=== Exercise materials ===
^^^^

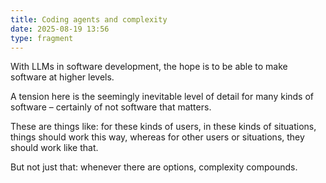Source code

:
 ```yaml
---
title: Coding agents and complexity
date: 2025-08-19 13:56
type: fragment
---
```

With LLMs in software development, the hope is to be able to make software at higher levels.

A tension here is the seemingly inevitable level of detail for many kinds of software – certainly of not software that matters.

These are things like: for these kinds of users, in these kinds of situations, things should work this way, whereas for other users or situations, they should work like that.

But not just that: whenever there are options, complexity compounds.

^^^^

=== Exercise aim ===
Copy exactly the lines running from the one that contains "With LLMs in" to the end of the material, both ends included.

=== Task answer ===
With LLMs in software development, the hope is to be able to make software at higher levels.

A tension here is the seemingly inevitable level of detail for many kinds of software – certainly of not software that matters.

These are things like: for these kinds of users, in these kinds of situations, things should work this way, whereas for other users or situations, they should work like that.

But not just that: whenever there are options, complexity compounds.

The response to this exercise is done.